I'm ignoring the patches (though I understand why some people are adding them).

We will use the MR. Since there are 2 open. we will use the more recent reroll.

But, the latest MR (19) needs a merge conflict resolved, so moving to needs work:

https://git.drupalcode.org/project/migrate_tools/-/merge_requests/19/con...

Kristen Pol’s picture

Status: Needs work » Needs review

Back to needs review.

Kristen Pol’s picture

I've compared MRs 7 and 19 to see what has changed other than coding standards and formatting and these are the things I found.

-    $migration_dependencies = $migration_plugin->getMigrationDependencies();
+    $migration_dependencies = $migration_plugin->getMigrationDependencies(TRUE);
-      $migration_dependencies = $migration->getMigrationDependencies();
+      $migration_dependencies = $migration->getMigrationDependencies(TRUE);
+   * @option batch-size Optionally use batch iterations, with a limit on the
+   *   number of items to process in each batch iteration.

The description is substantially shorter in the latest MR, but then that makes it much easier to read. Perhaps the extra details could be moved into the README or some other documentation.
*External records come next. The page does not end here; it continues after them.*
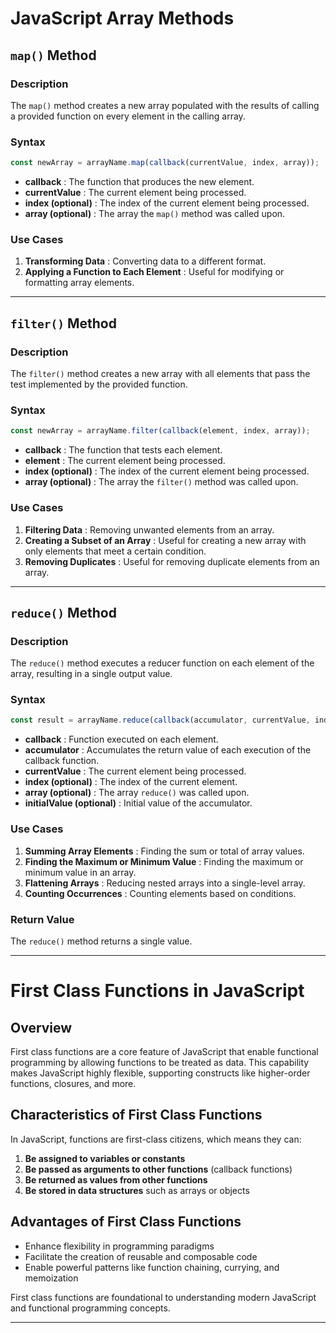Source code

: # JavaScript Array Methods

## `map()` Method

### Description

The `map()` method creates a new array populated with the results of calling a provided function on every element in the calling array.

### Syntax

```javascript
const newArray = arrayName.map(callback(currentValue, index, array));
```

* **callback** : The function that produces the new element.
* **currentValue** : The current element being processed.
* **index (optional)** : The index of the current element being processed.
* **array (optional)** : The array the `map()` method was called upon.

### Use Cases

1. **Transforming Data** : Converting data to a different format.
2. **Applying a Function to Each Element** : Useful for modifying or formatting array elements.

---

## `filter()` Method

### Description

The `filter()` method creates a new array with all elements that pass the test implemented by the provided function.

### Syntax

```javascript
const newArray = arrayName.filter(callback(element, index, array));
```

* **callback** : The function that tests each element.
* **element** : The current element being processed.
* **index (optional)** : The index of the current element being processed.
* **array (optional)** : The array the `filter()` method was called upon.

### Use Cases

1. **Filtering Data** : Removing unwanted elements from an array.
2. **Creating a Subset of an Array** : Useful for creating a new array with only elements that meet a certain condition.
3. **Removing Duplicates** : Useful for removing duplicate elements from an array.

---

## `reduce()` Method

### Description

The `reduce()` method executes a reducer function on each element of the array, resulting in a single output value.

### Syntax

```javascript
const result = arrayName.reduce(callback(accumulator, currentValue, index, array), initialValue);
```

* **callback** : Function executed on each element.
* **accumulator** : Accumulates the return value of each execution of the callback function.
* **currentValue** : The current element being processed.
* **index (optional)** : The index of the current element.
* **array (optional)** : The array `reduce()` was called upon.
* **initialValue (optional)** : Initial value of the accumulator.

### Use Cases

1. **Summing Array Elements** : Finding the sum or total of array values.
2. **Finding the Maximum or Minimum Value** : Finding the maximum or minimum value in an array.
3. **Flattening Arrays** : Reducing nested arrays into a single-level array.
4. **Counting Occurrences** : Counting elements based on conditions.

### Return Value

The `reduce()` method returns a single value.

---



# First Class Functions in JavaScript

## Overview

First class functions are a core feature of JavaScript that enable functional programming by allowing functions to be treated as data. This capability makes JavaScript highly flexible, supporting constructs like higher-order functions, closures, and more.

## Characteristics of First Class Functions

In JavaScript, functions are first-class citizens, which means they can:

1. **Be assigned to variables or constants**
2. **Be passed as arguments to other functions** (callback functions)
3. **Be returned as values from other functions**
4. **Be stored in data structures** such as arrays or objects

## Advantages of First Class Functions

* Enhance flexibility in programming paradigms
* Facilitate the creation of reusable and composable code
* Enable powerful patterns like function chaining, currying, and memoization

First class functions are foundational to understanding modern JavaScript and functional programming concepts.

---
+      // Integer cast required because MigrateBatchExecutable requires the
+      // `update` and `force` options to strictly be integers.
+      $options['update'] = (int) $options['update'];
+      $options['force'] = (int) $options['force'];
+    // If this batch is run via Drush, we need to initialize the progress bar
+    // for the background process.
+    if (PHP_SAPI === 'cli') {
+      $output = Drush::output();
+      $output->setDecorated(TRUE);
+      // Initialize the Symfony Console progress bar.
+      \Drupal::service('migrate_tools.migration_drush_command_progress')->initializeProgress(
+        $output,
+        $migration,
+        $options,
+      );
+    }
+    
+    $executable = new MigrateBatchExecutable($migration, $message, $options);
   public function onPostRowDelete(MigrateRowDeleteEvent $event) {
     if ($this->feedback && ($this->deleteCounter) && $this->deleteCounter % $this->feedback == 0) {
-      $this->rollbackMessage(FALSE);
+      $this->progressMessageEmit(FALSE);
Kristen Pol’s picture

I got confirmation from @heddn via Slack that these changes above look okay so this can move forward with a round of testing for the *new* MR. Once that happens and this is RTBC with the new MR, then we can see if @heddn or one of the other comaintainers can get this in.

emixaam’s picture

Sucessfully tested MR 19 on a large custom migration (42000 nodes) with --batch-size of 1000 and 2000, with and without the --update flag, in a local environment and on a dev server. migrate-import correctly processes the given amount of items, and the duration for each batch stays similar.

Kristen Pol’s picture

Issue tags: +Needs manual testing

Hmm... that's disappointing. Anyone else able to test?